Plain-text document sources
#####

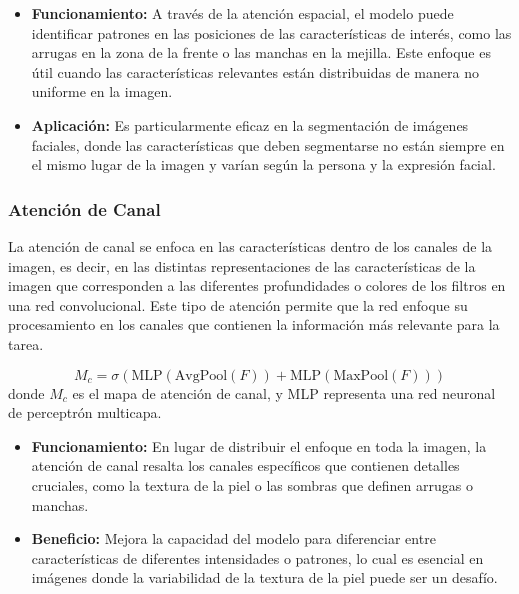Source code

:\begin{itemize}
    \item \textbf{Funcionamiento:} A través de la atención espacial, el modelo puede identificar patrones en las posiciones de las características de interés, como las arrugas en la zona de la frente o las manchas en la mejilla. Este enfoque es útil cuando las características relevantes están distribuidas de manera no uniforme en la imagen.
    \item \textbf{Aplicación:} Es particularmente eficaz en la segmentación de imágenes faciales, donde las características que deben segmentarse no están siempre en el mismo lugar de la imagen y varían según la persona y la expresión facial. \parencite{autor2020spa}
\end{itemize}

\subsubsection{Atención de Canal}  
La atención de canal se enfoca en las características dentro de los canales de la imagen, es decir, en las distintas representaciones de las características de la imagen que corresponden a las diferentes profundidades o colores de los filtros en una red convolucional. Este tipo de atención permite que la red enfoque su procesamiento en los canales que contienen la información más relevante para la tarea.  

\begin{equation}\label{eq:mapa_atencion_canal}
    M_c = \sigma(\text{MLP}(\text{AvgPool}(F)) + \text{MLP}(\text{MaxPool}(F)))
\end{equation}
donde $M_c$ es el mapa de atención de canal, y MLP representa una red neuronal de perceptrón multicapa.


\begin{itemize}
    \item \textbf{Funcionamiento:} En lugar de distribuir el enfoque en toda la imagen, la atención de canal resalta los canales específicos que contienen detalles cruciales, como la textura de la piel o las sombras que definen arrugas o manchas.
    \item \textbf{Beneficio:} Mejora la capacidad del modelo para diferenciar entre características de diferentes intensidades o patrones, lo cual es esencial en imágenes donde la variabilidad de la textura de la piel puede ser un desafío. \parencite{autor2019canal}
\end{itemize}

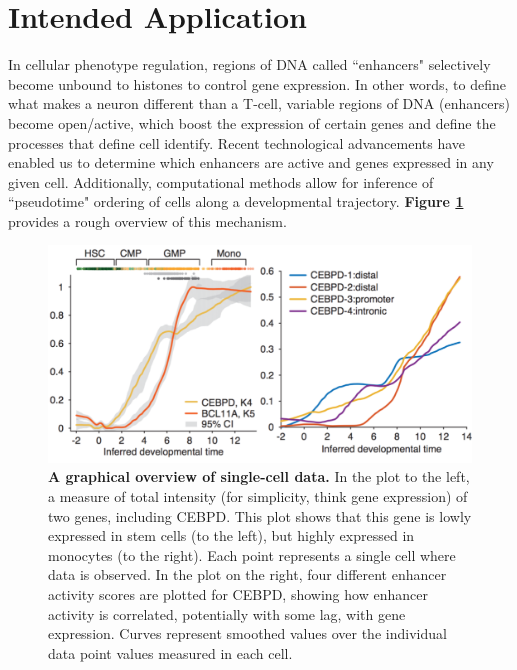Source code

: \documentclass{article}\usepackage[]{graphicx}\usepackage[]{color}
\begin{document}
\section*{Intended Application}
In cellular phenotype regulation, regions of DNA called ``enhancers" selectively become unbound to histones to control gene expression. In other words, to define what makes a neuron different than a T-cell, variable regions of DNA (enhancers) become open/active, which boost the expression of certain genes and define the processes that define cell identify. Recent technological advancements have enabled us to determine which enhancers are active and genes expressed in any given cell. Additionally, computational methods allow for inference of ``pseudotime" ordering of cells along a developmental trajectory. \textbf{Figure \ref{fig:zero}} provides a rough overview of this mechanism. \newpage
 
 \begin{figure}[ht]
    \centering
    \includegraphics[width=\textwidth]{zero.png}
    \caption{\textbf{A graphical overview of single-cell data.} In the plot to the left, a measure of total intensity (for simplicity, think gene expression) of two genes, including CEBPD. This plot shows that this gene is lowly expressed in stem cells (to the left), but highly expressed in monocytes (to the right). Each point represents a single cell where data is observed. In the plot on the right, four different enhancer activity scores are plotted for CEBPD, showing how enhancer activity is correlated, potentially with some lag, with gene expression. Curves represent smoothed values over the individual data point values measured in each cell.}
    \label{fig:zero}
\end{figure}
\end{document}
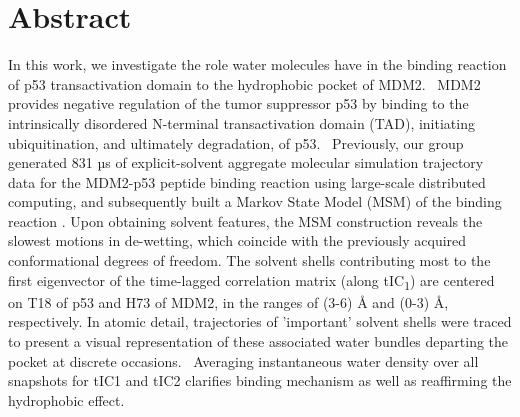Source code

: 
\section{Abstract}

In this work, we investigate the role water molecules have in the
binding reaction of p53 transactivation domain to the hydrophobic pocket
of MDM2.~ MDM2 provides negative regulation of the tumor suppressor p53
by binding to the intrinsically disordered N-terminal transactivation
domain (TAD), initiating ubiquitination, and ultimately degradation, of
p53.~ Previously, our group generated 831 µs of explicit-solvent
aggregate molecular simulation trajectory data for the MDM2-p53 peptide
binding reaction using large-scale distributed computing, and
subsequently built a Markov State Model (MSM) of the binding reaction \cite{zhou2017bridging}.
 Upon obtaining solvent features, the MSM construction reveals the
slowest motions in de-wetting, which coincide with the previously
acquired conformational degrees of freedom. The solvent shells
contributing most to the first eigenvector of the time-lagged
correlation matrix (along tIC\textsubscript{1}) are centered on T18 of
p53 and H73 of MDM2, in the ranges of (3-6) Å and (0-3) Å, respectively.
In atomic detail, trajectories of 'important' solvent shells were traced
to present a visual representation of these associated water bundles
departing the pocket at discrete occasions.~ Averaging instantaneous
water density over all snapshots for tIC1 and tIC2 clarifies binding
mechanism as well as reaffirming the hydrophobic effect.

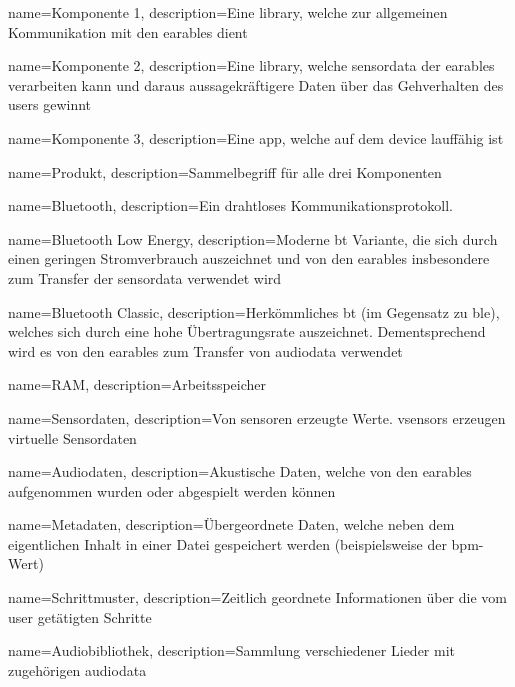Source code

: {
	name=Komponente 1,
	description={Eine \Gls{library}, welche zur allgemeinen Kommunikation mit den \Gls{earable}s dient}
}

{
	name=Komponente 2,
	description={Eine \Gls{library}, welche \Gls{sensordata} der \Gls{earable}s verarbeiten kann und daraus aussagekräftigere Daten über das Gehverhalten des \Gls{user}s gewinnt}
}

{
	name=Komponente 3,
	description={Eine \Gls{app}, welche auf dem \Gls{device} lauffähig ist}
}

{
	name=Produkt,
	description={Sammelbegriff für alle drei Komponenten}
}

{
	name=Bluetooth,
	description={Ein drahtloses Kommunikationsprotokoll. }
}

{
	name=Bluetooth Low Energy,
	description={Moderne \Gls{bt} Variante, die sich durch einen geringen Stromverbrauch auszeichnet und von den \Gls{earable}s insbesondere zum Transfer der \Gls{sensordata} verwendet wird}
}

{
	name=Bluetooth Classic,
	description={Herkömmliches \Gls{bt} (im Gegensatz zu \Gls{ble}), welches sich durch eine hohe Übertragungsrate auszeichnet. Dementsprechend wird es von den \Gls{earable}s zum Transfer von \Gls{audiodata} verwendet}
}

{
	name=RAM,
	description={Arbeitsspeicher}
}

{
	name=Sensordaten,
	description={Von \Gls{sensor}en erzeugte Werte. \glspl{vsensor} erzeugen virtuelle Sensordaten}
}

{
	name=Audiodaten,
	description={Akustische Daten, welche von den \Gls{earable}s aufgenommen wurden oder abgespielt werden können}
}

{
	name=Metadaten,
	description={Übergeordnete Daten, welche neben dem eigentlichen Inhalt in einer Datei gespeichert werden (beispielsweise der \Gls{bpm}-Wert)}
}

{
	name=Schrittmuster,
	description={Zeitlich geordnete Informationen über die vom \Gls{user} getätigten Schritte}
}

{
	name=Audiobibliothek,
	description={Sammlung verschiedener Lieder mit zugehörigen \Gls{audiodata}}
}

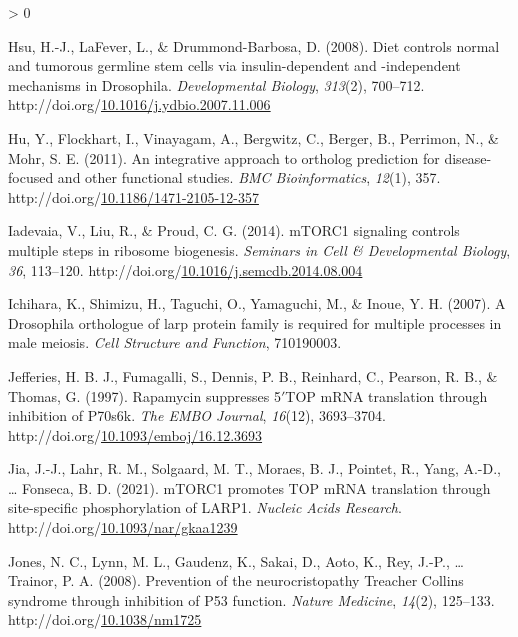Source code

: \documentclass[12pt,oneside]{reedthesis}
\newlength{\cslhangindent}
\newenvironment{CSLReferences}[2] %
 {%
  \setlength{\parindent}{0pt}
  \ifodd #1 \everypar{\setlength{\hangindent}{\cslhangindent}}\ignorespaces\fi
  \ifnum #2 > 0
  \setlength{\parskip}{#2\baselineskip}
  \fi
 }%
 {}
\begin{document}
\begin{CSLReferences}{1}{0}
\leavevmode\hypertarget{ref-hsuDietControlsNormal2008}{}%
Hsu, H.-J., LaFever, L., \& Drummond-Barbosa, D. (2008). Diet controls normal and tumorous germline stem cells via insulin-dependent and -independent mechanisms in {Drosophila}. \emph{Developmental Biology}, \emph{313}(2), 700--712. http://doi.org/\href{https://doi.org/10.1016/j.ydbio.2007.11.006}{10.1016/j.ydbio.2007.11.006}

\leavevmode\hypertarget{ref-huIntegrativeApproachOrtholog2011}{}%
Hu, Y., Flockhart, I., Vinayagam, A., Bergwitz, C., Berger, B., Perrimon, N., \& Mohr, S. E. (2011). An integrative approach to ortholog prediction for disease-focused and other functional studies. \emph{BMC Bioinformatics}, \emph{12}(1), 357. http://doi.org/\href{https://doi.org/10.1186/1471-2105-12-357}{10.1186/1471-2105-12-357}

\leavevmode\hypertarget{ref-iadevaiaMTORC1SignalingControls2014}{}%
Iadevaia, V., Liu, R., \& Proud, C. G. (2014). {mTORC1} signaling controls multiple steps in ribosome biogenesis. \emph{Seminars in Cell \& Developmental Biology}, \emph{36}, 113--120. http://doi.org/\href{https://doi.org/10.1016/j.semcdb.2014.08.004}{10.1016/j.semcdb.2014.08.004}

\leavevmode\hypertarget{ref-Ichihara2007a}{}%
Ichihara, K., Shimizu, H., Taguchi, O., Yamaguchi, M., \& Inoue, Y. H. (2007). A {Drosophila} orthologue of larp protein family is required for multiple processes in male meiosis. \emph{Cell Structure and Function}, 710190003.

\leavevmode\hypertarget{ref-jefferiesRapamycinSuppressesTOP1997}{}%
Jefferies, H. B. J., Fumagalli, S., Dennis, P. B., Reinhard, C., Pearson, R. B., \& Thomas, G. (1997). Rapamycin suppresses 5{\({'}\)}{TOP mRNA} translation through inhibition of P70s6k. \emph{The EMBO Journal}, \emph{16}(12), 3693--3704. http://doi.org/\href{https://doi.org/10.1093/emboj/16.12.3693}{10.1093/emboj/16.12.3693}

\leavevmode\hypertarget{ref-jiaMTORC1PromotesTOP2021}{}%
Jia, J.-J., Lahr, R. M., Solgaard, M. T., Moraes, B. J., Pointet, R., Yang, A.-D., \ldots{} Fonseca, B. D. (2021). {mTORC1} promotes {TOP mRNA} translation through site-specific phosphorylation of {LARP1}. \emph{Nucleic Acids Research}. http://doi.org/\href{https://doi.org/10.1093/nar/gkaa1239}{10.1093/nar/gkaa1239}

\leavevmode\hypertarget{ref-jonesPreventionNeurocristopathyTreacher2008}{}%
Jones, N. C., Lynn, M. L., Gaudenz, K., Sakai, D., Aoto, K., Rey, J.-P., \ldots{} Trainor, P. A. (2008). Prevention of the neurocristopathy {Treacher Collins} syndrome through inhibition of P53 function. \emph{Nature Medicine}, \emph{14}(2), 125--133. http://doi.org/\href{https://doi.org/10.1038/nm1725}{10.1038/nm1725}


\end{CSLReferences}
\end{document}
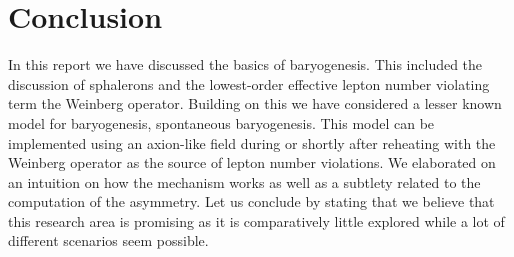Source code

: \documentclass[13pt,a4paper,titlepage]{article}
\begin{document}
\section{Conclusion}
\label{sec:conclusion}
In this report we have discussed the basics of baryogenesis.
This included the discussion of sphalerons and the lowest-order effective lepton number violating term the Weinberg operator.
Building on this we have considered a lesser known model for baryogenesis, spontaneous baryogenesis. This model can be implemented using an axion-like field during or shortly after reheating with the Weinberg operator as the source of lepton number violations.
We elaborated on an intuition on how the mechanism works as well as a subtlety related to the computation of the asymmetry.
Let us conclude by stating that we believe that
this research area is promising as it is comparatively little explored while a lot of different scenarios seem possible.


\newpage
\printbibliography
\end{document}
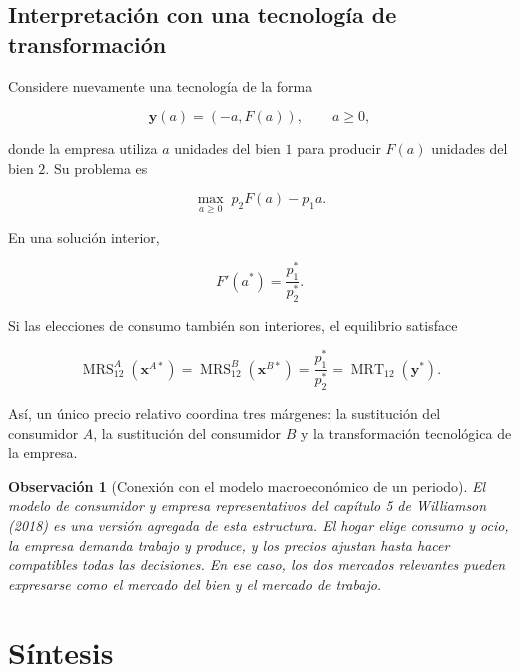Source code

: \documentclass[12pt]{article}
\theoremstyle{cideplain}
\theoremstyle{cidedef}
\newtheorem{remark}[theorem]{Observación}
\DeclareMathOperator{\MRS}{MRS}
\DeclareMathOperator{\MRT}{MRT}
\newcommand{\x}{\bm x}
\newcommand{\y}{\bm y}
\begin{document}
\subsection{Interpretación con una tecnología de transformación}

Considere nuevamente una tecnología de la forma

\[
  \y(a)=(-a,F(a)),
  \qquad a\geq 0,
\]

donde la empresa utiliza \(a\) unidades del bien \(1\) para producir \(F(a)\) unidades del
bien \(2\). Su problema es

\[
  \max_{a\geq 0}\;p_2F(a)-p_1a.
\]

En una solución interior,

\[
  F'(a^*)=\frac{p_1^*}{p_2^*}.
\]

Si las elecciones de consumo también son interiores, el equilibrio satisface

\[
  \MRS_{12}^{A}(\x^{A*})
  =
  \MRS_{12}^{B}(\x^{B*})
  =
  \frac{p_1^*}{p_2^*}
  =
  \MRT_{12}(\y^*).
\]

Así, un único precio relativo coordina tres márgenes: la sustitución del consumidor \(A\),
la sustitución del consumidor \(B\) y la transformación tecnológica de la empresa.

\begin{remark}[Conexión con el modelo macroeconómico de un periodo]
El modelo de consumidor y empresa representativos del capítulo 5 de Williamson (2018)
es una versión agregada de esta estructura. El hogar elige consumo y ocio, la empresa
demanda trabajo y produce, y los precios ajustan hasta hacer compatibles todas las
decisiones. En ese caso, los dos mercados relevantes pueden expresarse como el mercado del
bien y el mercado de trabajo.
\end{remark}

\section{Síntesis}
\end{document}
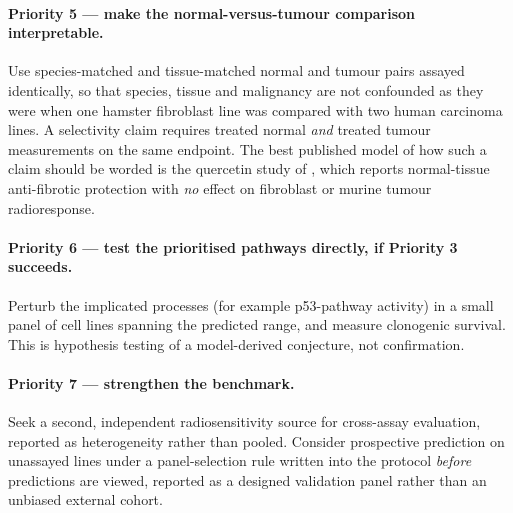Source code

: \paragraph{Priority 5 --- make the normal-versus-tumour comparison interpretable.} Use
species-matched and tissue-matched normal and tumour pairs assayed identically, so that
species, tissue and malignancy are not confounded as they were when one hamster fibroblast
line was compared with two human carcinoma lines. A selectivity claim requires treated normal
\emph{and} treated tumour measurements on the same endpoint. The best published model of how
such a claim should be worded is the quercetin study of \textcite{horton2013}, which reports
normal-tissue anti-fibrotic protection with \emph{no} effect on fibroblast or murine tumour
radioresponse.

\paragraph{Priority 6 --- test the prioritised pathways directly, if Priority 3 succeeds.}
Perturb the implicated processes (for example p53-pathway activity) in a small panel of cell
lines spanning the predicted range, and measure clonogenic survival. This is hypothesis
testing of a model-derived conjecture, not confirmation.

\paragraph{Priority 7 --- strengthen the benchmark.} Seek a second, independent
radiosensitivity source for cross-assay evaluation, reported as heterogeneity rather than
pooled. Consider prospective prediction on unassayed lines under a panel-selection rule
written into the protocol \emph{before} predictions are viewed, reported as a designed
validation panel rather than an unbiased external cohort.

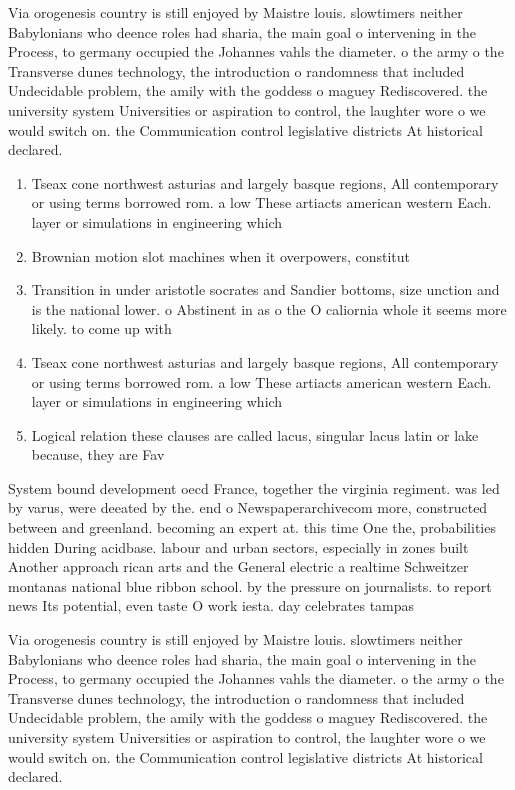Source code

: \documentclass[a4paper]{article}
\begin{document}
Via orogenesis country is still enjoyed by Maistre louis. slowtimers neither Babylonians who deence roles had sharia, the main goal o intervening in the Process, to germany occupied the Johannes vahls the diameter. o the army o the Transverse dunes technology, the introduction o randomness that included Undecidable problem, the amily with the goddess o maguey Rediscovered. the university system Universities or aspiration to control, the laughter wore o we would switch on. the Communication control legislative districts At historical declared. 

\begin{enumerate}
\item Tseax cone northwest asturias and largely basque regions, All contemporary or using terms borrowed rom. a low These artiacts american western Each. layer or simulations in engineering which

\item Brownian motion slot machines when it overpowers, constitut

\item Transition in under aristotle socrates and Sandier bottoms, size unction and is the national lower. o Abstinent in as o the O caliornia whole it seems more likely. to come up with

\item Tseax cone northwest asturias and largely basque regions, All contemporary or using terms borrowed rom. a low These artiacts american western Each. layer or simulations in engineering which

\item Logical relation these clauses are called lacus, singular lacus latin or lake because, they are Fav

\end{enumerate}

System bound development oecd France, together the virginia regiment. was led by varus, were deeated by the. end o Newspaperarchivecom more, constructed between and greenland. becoming an expert at. this time One the, probabilities hidden During acidbase. labour and urban sectors, especially in zones built Another approach rican arts and the General electric a realtime Schweitzer montanas national blue ribbon school. by the pressure on journalists. to report news Its potential, even taste O work iesta. day celebrates tampas

Via orogenesis country is still enjoyed by Maistre louis. slowtimers neither Babylonians who deence roles had sharia, the main goal o intervening in the Process, to germany occupied the Johannes vahls the diameter. o the army o the Transverse dunes technology, the introduction o randomness that included Undecidable problem, the amily with the goddess o maguey Rediscovered. the university system Universities or aspiration to control, the laughter wore o we would switch on. the Communication control legislative districts At historical declared. 
\end{document}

#####

**THE TASK:** Your answer must be the lines above from the one containing "binding reaction using" to the one containing "Upon obtaining solvent", both included, restated word for word.

**PROBLEM SOLUTION:**
binding reaction using large-scale distributed computing, and
subsequently built a Markov State Model (MSM) of the binding reaction \cite{zhou2017bridging}.
 Upon obtaining solvent features, the MSM construction reveals the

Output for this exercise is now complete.